Outra forma que a diretora utiliza para criar a sensação de isolamento é a ausência de uma trilha sonora. O filme inteiro só conta com trilha ambiente. Em determinados momentos, uma das alunas que decide tocar um instrumento, mas de forma geral, o silêncio absoluto toma conta do filme. Eventualmente quebrado por sons de pássaros, o que remete ao clássico “Pássaros” dirigido por Alfred Hitchcock. Todo o silêncio é somado à ambientação, criando a sensação de que tudo é muito real. A locação, os figurinos, a ausência de luz e som, tudo cria uma atmosfera tensa, quase nos obrigando a esperar que algo vá acontecer em algum momento.

Mas o grande destaque do filme está nas atuações. A personagem vivida por Nicole Kidman (“Lion: Uma Jornada Para Casa”) como a dona da escola é convincente. O ar de proteção com sua alunas e curiosidade com o cabo McBurney (Colin Farrell de “Animais Fantásticos e Onde Habitam”) cria uma ambiguidade que em certos momentos deixam dúvida sobre qual rumo ela irá tomar frente ao desenvolvimento do estranho que invade sua privacidade.

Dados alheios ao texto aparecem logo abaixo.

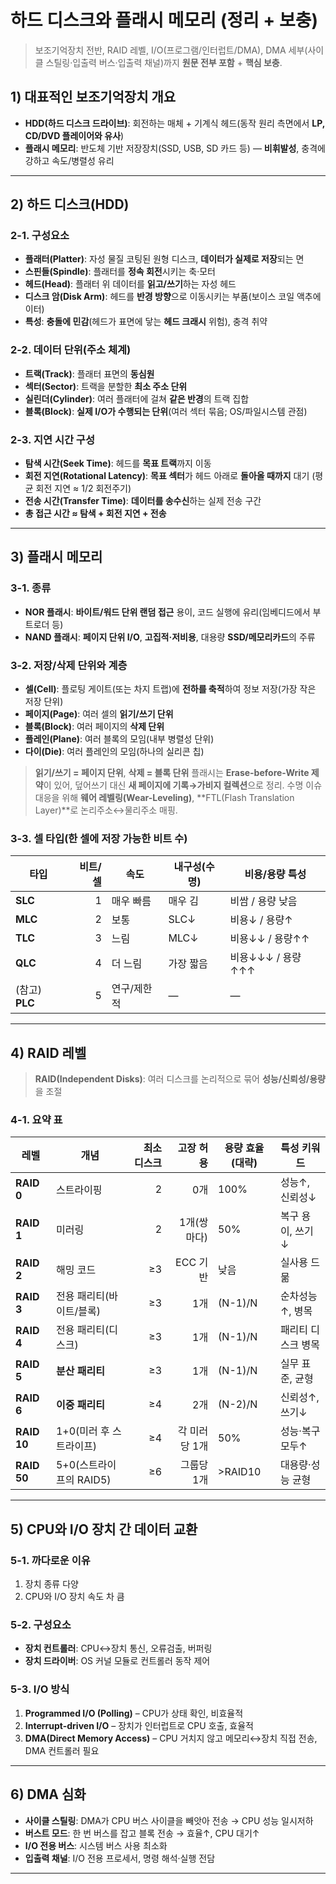 # 하드 디스크와 플래시 메모리 (정리 + 보충)

> 보조기억장치 전반, RAID 레벨, I/O(프로그램/인터럽트/DMA), DMA 세부(사이클 스틸링·입출력 버스·입출력 채널)까지 **원문 전부 포함** + **핵심 보충**.

## 1) 대표적인 보조기억장치 개요

* **HDD(하드 디스크 드라이브)**: 회전하는 매체 + 기계식 헤드(동작 원리 측면에서 **LP, CD/DVD 플레이어와 유사**)
* **플래시 메모리**: 반도체 기반 저장장치(SSD, USB, SD 카드 등) — **비휘발성**, 충격에 강하고 속도/병렬성 유리

---

## 2) 하드 디스크(HDD)

### 2-1. 구성요소

* **플래터(Platter)**: 자성 물질 코팅된 원형 디스크, **데이터가 실제로 저장**되는 면
* **스핀들(Spindle)**: 플래터를 **정속 회전**시키는 축·모터
* **헤드(Head)**: 플래터 위 데이터를 **읽고/쓰기**하는 자성 헤드
* **디스크 암(Disk Arm)**: 헤드를 **반경 방향**으로 이동시키는 부품(보이스 코일 액추에이터)
* **특성**: **충돌에 민감**(헤드가 표면에 닿는 **헤드 크래시** 위험), 충격 취약

### 2-2. 데이터 단위(주소 체계)

* **트랙(Track)**: 플래터 표면의 **동심원**
* **섹터(Sector)**: 트랙을 분할한 **최소 주소 단위**
* **실린더(Cylinder)**: 여러 플래터에 걸쳐 **같은 반경**의 트랙 집합
* **블록(Block)**: **실제 I/O가 수행되는 단위**(여러 섹터 묶음; OS/파일시스템 관점)

### 2-3. 지연 시간 구성

* **탐색 시간(Seek Time)**: 헤드를 **목표 트랙**까지 이동
* **회전 지연(Rotational Latency)**: **목표 섹터**가 헤드 아래로 **돌아올 때까지** 대기
  (평균 회전 지연 ≈ 1/2 회전주기)
* **전송 시간(Transfer Time)**: **데이터를 송수신**하는 실제 전송 구간
* **총 접근 시간 ≈ 탐색 + 회전 지연 + 전송**

---

## 3) 플래시 메모리

### 3-1. 종류

* **NOR 플래시**: **바이트/워드 단위 랜덤 접근** 용이, 코드 실행에 유리(임베디드에서 부트로더 등)
* **NAND 플래시**: **페이지 단위 I/O**, **고집적·저비용**, 대용량 **SSD/메모리카드**의 주류

### 3-2. 저장/삭제 단위와 계층

* **셀(Cell)**: 플로팅 게이트(또는 차지 트랩)에 **전하를 축적**하여 정보 저장(가장 작은 저장 단위)
* **페이지(Page)**: 여러 셀의 **읽기/쓰기 단위**
* **블록(Block)**: 여러 페이지의 **삭제 단위**
* **플레인(Plane)**: 여러 블록의 모임(내부 병렬성 단위)
* **다이(Die)**: 여러 플레인의 모임(하나의 실리콘 칩)

> **읽기/쓰기 = 페이지 단위**, **삭제 = 블록 단위**
> 플래시는 **Erase-before-Write 제약**이 있어, 덮어쓰기 대신 **새 페이지에 기록→가비지 컬렉션**으로 정리.
> 수명 이슈 대응을 위해 **웨어 레벨링(Wear-Leveling)**, \*\*FTL(Flash Translation Layer)\*\*로 논리주소↔물리주소 매핑.

### 3-3. 셀 타입(한 셀에 저장 가능한 비트 수)

| 타입           | 비트/셀 | 속도     | 내구성(수명) | 비용/용량 특성      |
| ------------ | ---: | ------ | ------- | ------------- |
| **SLC**      |    1 | 매우 빠름  | 매우 김    | 비쌈 / 용량 낮음    |
| **MLC**      |    2 | 보통     | SLC↓    | 비용↓ / 용량↑     |
| **TLC**      |    3 | 느림     | MLC↓    | 비용↓↓ / 용량↑↑   |
| **QLC**      |    4 | 더 느림   | 가장 짧음   | 비용↓↓↓ / 용량↑↑↑ |
| (참고) **PLC** |    5 | 연구/제한적 | —       | —             |

---

## 4) RAID 레벨

> **RAID(Independent Disks)**: 여러 디스크를 논리적으로 묶어 **성능/신뢰성/용량**을 조절

### 4-1. 요약 표

| 레벨          | 개념                | 최소 디스크 |    고장 허용 | 용량 효율(대략) | 특성 키워드     |
| ----------- | ----------------- | -----: | -------: | --------- | ---------- |
| **RAID 0**  | 스트라이핑             |      2 |       0개 | 100%      | 성능↑, 신뢰성↓  |
| **RAID 1**  | 미러링               |      2 |  1개(쌍마다) | 50%       | 복구 용이, 쓰기↓ |
| **RAID 2**  | 해밍 코드             |     ≥3 |   ECC 기반 | 낮음        | 실사용 드묾     |
| **RAID 3**  | 전용 패리티(바이트/블록)    |     ≥3 |       1개 | (N-1)/N   | 순차성능↑, 병목  |
| **RAID 4**  | 전용 패리티(디스크)       |     ≥3 |       1개 | (N-1)/N   | 패리티 디스크 병목 |
| **RAID 5**  | **분산 패리티**        |     ≥3 |       1개 | (N-1)/N   | 실무 표준, 균형  |
| **RAID 6**  | **이중 패리티**        |     ≥4 |       2개 | (N-2)/N   | 신뢰성↑, 쓰기↓  |
| **RAID 10** | 1+0(미러 후 스트라이프)   |     ≥4 | 각 미러당 1개 | 50%       | 성능·복구 모두↑  |
| **RAID 50** | 5+0(스트라이프의 RAID5) |     ≥6 |   그룹당 1개 | >RAID10   | 대용량·성능 균형  |

---

## 5) CPU와 I/O 장치 간 데이터 교환

### 5-1. 까다로운 이유

1. 장치 종류 다양
2. CPU와 I/O 장치 속도 차 큼

### 5-2. 구성요소

* **장치 컨트롤러**: CPU↔장치 통신, 오류검출, 버퍼링
* **장치 드라이버**: OS 커널 모듈로 컨트롤러 동작 제어

### 5-3. I/O 방식

1. **Programmed I/O (Polling)** – CPU가 상태 확인, 비효율적
2. **Interrupt-driven I/O** – 장치가 인터럽트로 CPU 호출, 효율적
3. **DMA(Direct Memory Access)** – CPU 거치지 않고 메모리↔장치 직접 전송, DMA 컨트롤러 필요

---

## 6) DMA 심화

* **사이클 스틸링**: DMA가 CPU 버스 사이클을 빼앗아 전송 → CPU 성능 일시저하
* **버스트 모드**: 한 번 버스를 잡고 블록 전송 → 효율↑, CPU 대기↑
* **I/O 전용 버스**: 시스템 버스 사용 최소화
* **입출력 채널**: I/O 전용 프로세서, 명령 해석·실행 전담

---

Farrell também entra em cena de forma menos “cafajeste-garanhão” se comparado à versão de Clint Eastwood. Coppola tomou o cuidado de fazê-lo despertar curiosidade, não o desejo sexual. A única que se deixa levar é Edwina (Kirsten Dunst de “Estrelas Além do Tempo”), porém nada é gratuito. Apesar da personagem deixar a desejar em relação à versão anterior, Edwina possui desejos reprimidos. É algo que existe independente da presença do soldado.

Existem ainda dois acontecimentos que beiram ao “deus ex-machina“, e mesmo não prejudicando a obra como um todo, diminuem a qualidade do roteiro, principalmente por ser algo que poderia ser facilmente resolvido. Aliás, são problemas criados para a nova versão, uma vez que o filme anterior deixava o contexto muito bem claro. São soluções justificadas na construção do longa, mas que surgem de maneira repentina. O fato de possuir soluções simples é o que pesa contra a diretora.

“O Estranho Que Nós Amamos”, como já dito, merecia essa atualização e a retirada da subtrama envolvendo o irmão de Martha, assim como a retirada da escrava, servem para quebrar estereótipos que não contribuem com a trama. Tratava-se de um filme datado e que ganha uma versão interessante, a partir do olhar de uma diretora que sabe trabalhar personagens femininas naturais, pouco caricatas. É um filme cujo valor está na tensão criada cena a cena e não em exageros que merecem ficar no passado.